FIG. 5.

(A) Competition EMSA experiments with the hmbR promoter and MisR. A 326-bp hmbR fragment (YT173-hmbR-pLR) was end labeled with [γ-³²P]ATP using T4 kinase and incubated with the MisR protein as described previously (52). Lane 1, DNA probe; lanes 2 to 6, DNA probe with MisR protein (77 pmol, 5 μM) (lane 2, no DNA competitor; lanes 3 and 4, probe with 1.5 and 2 μg specific DNA competitor, respectively; lanes 5 and 6, probe with 1.5 and 2 μg nonspecific DNA competitor, respectively). (B) (Left panel) Dose-dependent shift of the hemO promoter with MisR. Lanes 1 and 5, free probe; lanes 2 to 4, 0.6, 2.6, and 3.8 μM MisR protein, respectively. (Right panel) Competition EMSA with the hemO promoter.
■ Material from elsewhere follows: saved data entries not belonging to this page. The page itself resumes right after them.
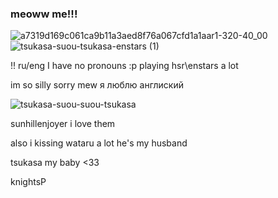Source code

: ### meoww me!!!
![a7319d169c061ca9b11a3aed8f76a067cfd1a1aar1-320-40_00](https://github.com/kissimiu/kissimiu/assets/147923704/aad5bbce-afc9-463e-aeca-1415fd84a789)
![tsukasa-suou-tsukasa-enstars (1)](https://github.com/kissimiu/kissimiu/assets/147923704/2d292406-e4a1-4c58-8200-b75346bd5f9f)

!! ru/eng
I have no pronouns :р
playing hsr\enstars a lot 


im so silly sorry mew я люблю англиский

![tsukasa-suou-suou-tsukasa](https://github.com/kissimiu/kissimiu/assets/147923704/60dd15bd-8cc5-4f47-b795-454b7f463252)


sunhillenjoyer i love them

also i kissing wataru a lot he's my husband

tsukasa my baby <33

knightsP
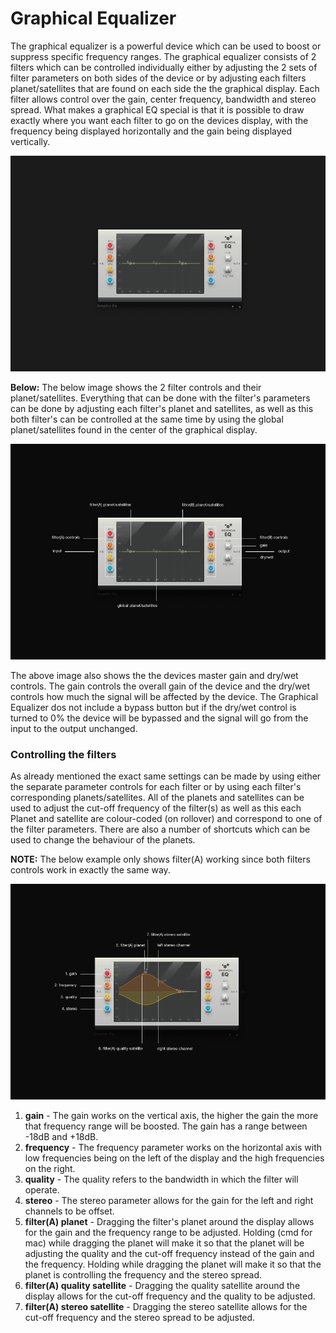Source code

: # Graphical Equalizer

The graphical equalizer is a powerful device which can be used to boost
or suppress specific frequency ranges. The graphical equalizer consists
of 2 filters which can be controlled individually either by adjusting
the 2 sets of filter parameters on both sides of the device or by
adjusting each filters planet/satellites that are found on each side the
the graphical display. Each filter allows control over the gain, center
frequency, bandwidth and stereo spread. What makes a graphical EQ
special is that it is possible to draw exactly where you want each
filter to go on the devices display, with the frequency being displayed
horizontally and the gain being displayed vertically.

![/images/eq1.png](/images/eq1.png
"/images/eq1.png")

**Below:** The below image shows the 2 filter controls and their
planet/satellites. Everything that can be done with the filter's
parameters can be done by adjusting each filter's planet and satellites,
as well as this both filter's can be controlled at the same time by
using the global planet/satellites found in the center of the graphical
display.

![/images/eq2.png](/images/eq2.png
"/images/eq2.png")

The above image also shows the the devices master gain and dry/wet
controls. The gain controls the overall gain of the device and the
dry/wet controls how much the signal will be affected by the device. The
Graphical Equalizer dos not include a bypass button but if the dry/wet
control is turned to 0% the device will be bypassed and the signal will
go from the input to the output unchanged.

### Controlling the filters

As already mentioned the exact same settings can be made by using either
the separate parameter controls for each filter or by using each
filter's corresponding planets/satellites. All of the planets and
satellites can be used to adjust the cut-off frequency of the filter(s)
as well as this each Planet and satellite are colour-coded (on rollover)
and correspond to one of the filter parameters. There are also a number
of shortcuts which can be used to change the behaviour of the planets.

**NOTE:** The below example only shows filter(A) working since both
filters controls work in exactly the same way.

![/images/eq\_wave2.png](/images/eq_wave2.png
"/images/eq_wave2.png")

1.  **gain** - The gain works on the vertical axis, the higher the gain
    the more that frequency range will be boosted. The gain has a range
    between -18dB and +18dB.
2.  **frequency** - The frequency parameter works on the horizontal axis
    with low frequencies being on the left of the display and the high
    frequencies on the right.
3.  **quality** - The quality refers to the bandwidth in which the
    filter will operate.
4.  **stereo** - The stereo parameter allows for the gain for the left
    and right channels to be offset.
5.  **filter(A) planet** - Dragging the filter's planet around the
    display allows for the gain and the frequency range to be adjusted.
    Holding <ctrl> (cmd for mac) while dragging the planet will make it
    so that the planet will be adjusting the quality and the cut-off
    frequency instead of the gain and the frequency. Holding <shift>
    while dragging the planet will make it so that the planet is
    controlling the frequency and the stereo spread.
6.  **filter(A) quality satellite** - Dragging the quality satellite
    around the display allows for the cut-off frequency and the quality
    to be adjusted.
7.  **filter(A) stereo satellite** - Dragging the stereo satellite
    allows for the cut-off frequency and the stereo spread to be
    adjusted.
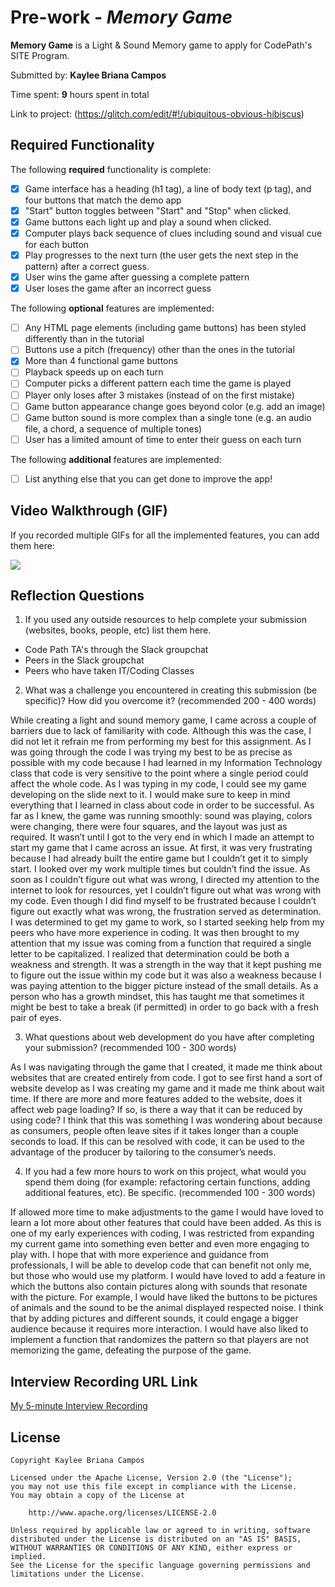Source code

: # Pre-work - *Memory Game*

**Memory Game** is a Light & Sound Memory game to apply for CodePath's SITE Program. 

Submitted by: **Kaylee Briana Campos**

Time spent: **9** hours spent in total

Link to project: (https://glitch.com/edit/#!/ubiquitous-obvious-hibiscus)

## Required Functionality

The following **required** functionality is complete:

* [x] Game interface has a heading (h1 tag), a line of body text (p tag), and four buttons that match the demo app
* [x] "Start" button toggles between "Start" and "Stop" when clicked. 
* [x] Game buttons each light up and play a sound when clicked. 
* [x] Computer plays back sequence of clues including sound and visual cue for each button
* [x] Play progresses to the next turn (the user gets the next step in the pattern) after a correct guess. 
* [x] User wins the game after guessing a complete pattern
* [x] User loses the game after an incorrect guess

The following **optional** features are implemented:

* [ ] Any HTML page elements (including game buttons) has been styled differently than in the tutorial
* [ ] Buttons use a pitch (frequency) other than the ones in the tutorial
* [x] More than 4 functional game buttons
* [ ] Playback speeds up on each turn
* [ ] Computer picks a different pattern each time the game is played
* [ ] Player only loses after 3 mistakes (instead of on the first mistake)
* [ ] Game button appearance change goes beyond color (e.g. add an image)
* [ ] Game button sound is more complex than a single tone (e.g. an audio file, a chord, a sequence of multiple tones)
* [ ] User has a limited amount of time to enter their guess on each turn

The following **additional** features are implemented:

- [ ] List anything else that you can get done to improve the app!

## Video Walkthrough (GIF)

If you recorded multiple GIFs for all the implemented features, you can add them here:

![](https://i.imgur.com/WEgRprN.gif)

## Reflection Questions
1. If you used any outside resources to help complete your submission (websites, books, people, etc) list them here. 
- Code Path TA's through the Slack groupchat
- Peers in the Slack groupchat
- Peers who have taken IT/Coding Classes

2. What was a challenge you encountered in creating this submission (be specific)? How did you overcome it? (recommended 200 - 400 words) 

While creating a light and sound memory game, I came across a couple of barriers due to lack of familiarity with code. Although this was the case, I did not let it refrain me from performing my best for this assignment. As I was going through the code I was trying my best to be as precise as possible with my code because I had learned in my Information Technology class that code is very sensitive to the point where a single period could affect the whole code. As I was typing in my code, I could see my game developing on the slide next to it. I would make sure to keep in mind everything that I learned in class about code in order to be successful. As far as I knew, the game was running smoothly: sound was playing, colors were changing, there were four squares, and the layout was just as required. It wasn’t until I got to the very end in which I made an attempt to start my game that I came across an issue. At first, it was very frustrating because I had already built the entire game but I couldn’t get it to simply start. I looked over my work multiple times but couldn’t find the issue. As soon as I couldn’t figure out what was wrong, I directed my attention to the internet to look for resources, yet I couldn’t figure out what was wrong with my code. Even though I did find myself to be frustrated because I couldn’t figure out exactly what was wrong, the frustration served as determination. I was determined to get my game to work, so I started seeking help from my peers who have more experience in coding. It was then brought to my attention that my issue was coming from a function that required a single letter to be capitalized. I realized that determination could be both a weakness and strength. It was a strength in the way that it kept pushing me to figure out the issue within my code but it was also a weakness because I was paying attention to the bigger picture instead of the small details. As a person who has a growth mindset, this has taught me that sometimes it might be best to take a break (if permitted) in order to go back with a fresh pair of eyes. 

3. What questions about web development do you have after completing your submission? (recommended 100 - 300 words) 

As I was navigating through the game that I created, it made me think about websites that are created entirely from code. I got to see first hand a sort of website develop as I was creating my game and it made me think about wait time. If there are more and more features added to the website, does it affect web page loading? If so, is there a way that it can be reduced by using code? I think that this was something I was wondering about because as consumers, people often leave sites if it takes longer than a couple seconds to load. If this can be resolved with code, it can be used to the advantage of the producer by tailoring to the consumer’s needs. 

4. If you had a few more hours to work on this project, what would you spend them doing (for example: refactoring certain functions, adding additional features, etc). Be specific. (recommended 100 - 300 words) 

If allowed more time to make adjustments to the game I would have loved to learn a lot more about other features that could have been added. As this is one of my early experiences with coding, I was restricted from expanding my current game into something even better and even more engaging to play with. I hope that with more experience and guidance from professionals, I will be able to develop code that can benefit not only me, but those who would use my platform. I would have loved to add a feature in which the buttons also contain pictures along with sounds that resonate with the picture. For example, I would have liked the buttons to be pictures of animals and the sound to be the animal displayed respected noise. I think that by adding pictures and different sounds, it could engage a bigger audience because it requires more interaction. I would have also liked to implement a function that randomizes the pattern so that players are not memorizing the game, defeating the purpose of the game. 


## Interview Recording URL Link

[My 5-minute Interview Recording](your-link-here)


## License

    Copyright Kaylee Briana Campos 

    Licensed under the Apache License, Version 2.0 (the "License");
    you may not use this file except in compliance with the License.
    You may obtain a copy of the License at

        http://www.apache.org/licenses/LICENSE-2.0

    Unless required by applicable law or agreed to in writing, software
    distributed under the License is distributed on an "AS IS" BASIS,
    WITHOUT WARRANTIES OR CONDITIONS OF ANY KIND, either express or implied.
    See the License for the specific language governing permissions and
    limitations under the License.
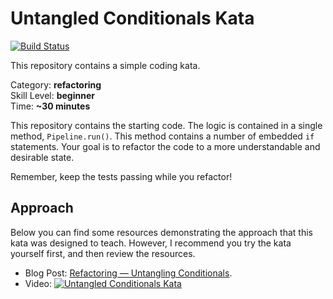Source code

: # Untangled Conditionals Kata

[![Build Status](https://travis-ci.org/tomphp/untangled-conditionals-kata.svg?branch=master)](https://travis-ci.org/tomphp/untangled-conditionals-kata)

This repository contains a simple coding kata.

Category: **refactoring** \
Skill Level: **beginner** \
Time: **~30 minutes**

This repository contains the starting code.
The logic is contained in a single method, `Pipeline.run()`.
This method contains a number of embedded `if` statements.
Your goal is to refactor the code to a more understandable and desirable state.

Remember, keep the tests passing while you refactor!

## Approach

Below you can find some resources demonstrating the approach that this kata was designed to teach.
However, I recommend you try the kata yourself first, and then review the resources.

* Blog Post: [Refactoring — Untangling Conditionals](https://cloudnative.ly/refactoring-untangling-conditionals-cc5693b8ec3c).
* Video: [![Untangled Conditionals Kata](https://img.youtube.com/vi/NWgY-0Qu4S4/0.jpg)](http://www.youtube.com/watch?v=NWgY-0Qu4S4)
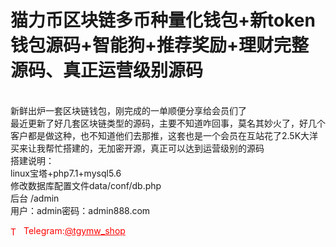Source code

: # 猫力币区块链多币种量化钱包+新token钱包源码+智能狗+推荐奖励+理财完整源码、真正运营级别源码

<br>新鲜出炉一套区块链钱包，刚完成的一单顺便分享给会员们了<br>最近更新了好几套区块链类型的源码，主要不知道咋回事，莫名其妙火了，好几个客户都是做这种，也不知道他们去那推，这套也是一个会员在互站花了2.5K大洋买来让我帮忙搭建的，无加密开源，真正可以达到运营级别的源码<br>搭建说明：<br>linux宝塔+php7.1+mysql5.6<br>修改数据库配置文件data/conf/db.php<br>后台 /admin<br>用户：admin密码：admin888.com<br>






<p style="color: red;"><img src="https://cdn-icons-png.flaticon.com/512/2111/2111646.png" alt="Telegram Icon" style="width: 16px; vertical-align: middle; margin-right: 5px;">Telegram:<a href="https://t.me/tgymw_shop" style="color: red;">@tgymw_shop</a></p>
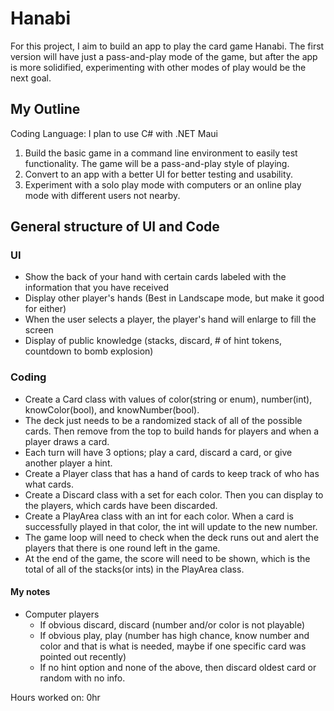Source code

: # Hanabi
For this project, I aim to build an app to play the card game Hanabi. The first version will have just a pass-and-play mode of the game, but after the app is more solidified, experimenting with other modes of play would be the next goal. 

## My Outline
Coding Language: I plan to use C# with .NET Maui
1. Build the basic game in a command line environment to easily test functionality. The game will be a pass-and-play style of playing.
2. Convert to an app with a better UI for better testing and usability.
3. Experiment with a solo play mode with computers or an online play mode with different users not nearby. 


## General structure of UI and Code
### UI
- Show the back of your hand with certain cards labeled with the information that you have received
- Display other player's hands (Best in Landscape mode, but make it good for either)
- When the user selects a player, the player's hand will enlarge to fill the screen
- Display of public knowledge (stacks, discard, # of hint tokens, countdown to bomb explosion) 
### Coding
- Create a Card class with values of color(string or enum), number(int), knowColor(bool), and knowNumber(bool).
- The deck just needs to be a randomized stack of all of the possible cards. Then remove from the top to build hands for players and when a player draws a card.
- Each turn will have 3 options; play a card, discard a card, or give another player a hint.
- Create a Player class that has a hand of cards to keep track of who has what cards.
- Create a Discard class with a set for each color. Then you can display to the players, which cards have been discarded.
- Create a PlayArea class with an int for each color. When a card is successfully played in that color, the int will update to the new number. 
- The game loop will need to check when the deck runs out and alert the players that there is one round left in the game.
- At the end of the game, the score will need to be shown, which is the total of all of the stacks(or ints) in the PlayArea class.


#### My notes
- Computer players
  - If obvious discard, discard (number and/or color is not playable)
  - If obvious play, play (number has high chance, know number and color and that is what is needed, maybe if one specific card was pointed out recently)
  - If no hint option and none of the above, then discard oldest card or random with no info.

Hours worked on: 0hr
Lane 6, free probe; lanes 7 to 9, DNA probe with MisR protein (38 pmol, 2.5 μM). One microgram of cold specific DNA was added to lane 8, while 1 μg of nonspecific DNA was added to lane 9. (C and D) DNase I protection assays with the hemO promoter (C) and the hmbR promoter (D). The noncoding strand of the promoter fragment was end labeled with ³²P as described in Materials and Methods, incubated with increasing amounts of MisR for 20 min at 30°C, and then subjected to DNase I digestion in a 20-μl (total volume) reaction mixture. MisR∼P was prepared by incubation with acetyl phosphate (50 mM) at 37°C for 30 min. For hemO, the amounts of MisR tested were 0, 93, 186, 232, and 278 pmol and the total amounts of MisR∼P tested were 0, 93, 139, 232, and 371 pmol. For hmbR, the amounts of MisR tested were 0, 170, 340, 510, and 850 pmol. The results for dideoxy chain termination sequencing ladders corresponding to the probes are shown on the left (lanes A, T, G, and C). The solid line indicates the sequence protected by MisR, while the Fur protected region determined by Delany et al. (10) is indicated by a dotted line.